それは、おそらく担架の代わりだろう、厚手の板の上に載せられている。
元々有った生命が失われて、ヒトからモノに変わった肉体だった。
腹に大きな穴が開き、服は血塗れで顔面は蒼白で。
明らかに、死んでいる。
クライドの亡骸が、目の前に横たわっていた。
「嘘……」
膝の力が抜け、レイリはすとんと砂浜に座り込む。
「そんなの……嘘、だよね……?」
レイリの目から、大粒の涙が零れ落ちた。
背中を震わせて嗚咽を漏らすレイリの横にしゃがみ込み、ユリアンは短く黙祷をする。そして、少し躊躇ってからレイリの背中をおずおずと撫でた。

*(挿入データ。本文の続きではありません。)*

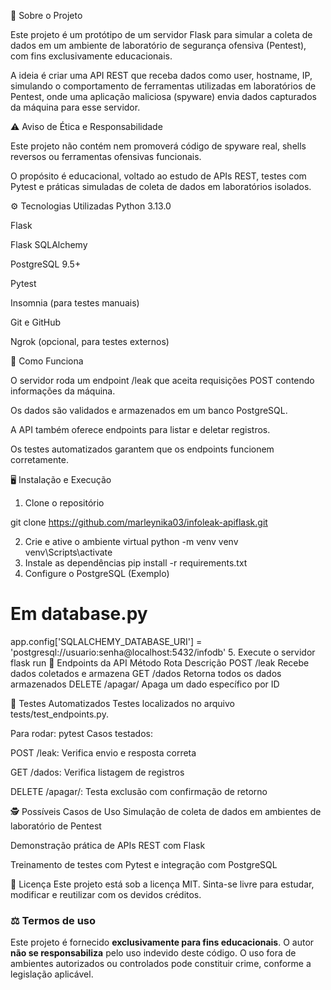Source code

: 📖 Sobre o Projeto

Este projeto é um protótipo de um servidor Flask para simular a coleta de dados em um ambiente de laboratório de segurança ofensiva (Pentest), com fins exclusivamente educacionais.

A ideia é criar uma API REST que receba dados como user, hostname, IP, simulando o comportamento de ferramentas utilizadas em laboratórios de Pentest, onde uma aplicação maliciosa (spyware) envia dados capturados da máquina para esse servidor.

⚠️ Aviso de Ética e Responsabilidade

Este projeto não contém nem promoverá código de spyware real, shells reversos ou ferramentas ofensivas funcionais.

O propósito é educacional, voltado ao estudo de APIs REST, testes com Pytest e práticas simuladas de coleta de dados em laboratórios isolados.

⚙️ Tecnologias Utilizadas
Python 3.13.0

Flask

Flask SQLAlchemy

PostgreSQL 9.5+

Pytest

Insomnia (para testes manuais)

Git e GitHub

Ngrok (opcional, para testes externos)

🚀 Como Funciona

O servidor roda um endpoint /leak que aceita requisições POST contendo informações da máquina.

Os dados são validados e armazenados em um banco PostgreSQL.

A API também oferece endpoints para listar e deletar registros.

Os testes automatizados garantem que os endpoints funcionem corretamente.

🖥️ Instalação e Execução
1. Clone o repositório

git clone https://github.com/marleynika03/infoleak-apiflask.git


2. Crie e ative o ambiente virtual
python -m venv venv
venv\Scripts\activate
3. Instale as dependências
pip install -r requirements.txt
4. Configure o PostgreSQL (Exemplo)
# Em database.py
app.config['SQLALCHEMY_DATABASE_URI'] = 'postgresql://usuario:senha@localhost:5432/infodb'
5. Execute o servidor
flask run
📡 Endpoints da API
Método	Rota	Descrição
POST	/leak	Recebe dados coletados e armazena
GET	/dados	Retorna todos os dados armazenados
DELETE	/apagar/<id>	Apaga um dado específico por ID

🧪 Testes Automatizados
Testes localizados no arquivo tests/test_endpoints.py.

Para rodar:
pytest
Casos testados:

POST /leak: Verifica envio e resposta correta

GET /dados: Verifica listagem de registros

DELETE /apagar/<id>: Testa exclusão com confirmação de retorno

🕵️ Possíveis Casos de Uso
Simulação de coleta de dados em ambientes de laboratório de Pentest

Demonstração prática de APIs REST com Flask

Treinamento de testes com Pytest e integração com PostgreSQL

📝 Licença
Este projeto está sob a licença MIT. Sinta-se livre para estudar, modificar e reutilizar com os devidos créditos.

### ⚖️ Termos de uso

Este projeto é fornecido **exclusivamente para fins educacionais**. O autor **não se responsabiliza** pelo uso indevido deste código. O uso fora de ambientes autorizados ou controlados pode constituir crime, conforme a legislação aplicável.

「……致命傷は、明らかにこれでしょうね。どうしてこんな傷が……」
おや? とレイリの背中を撫でていた白い手が止まる。ユリアンの視線は、クライドの左手に向けられていた。
「何か、手に持ってる」
死後硬直で固まっている指を、一本ずつ丁寧に引き剥がしてゆく。やがて掌から転がり落ちたのは、布に包まれた包みだった。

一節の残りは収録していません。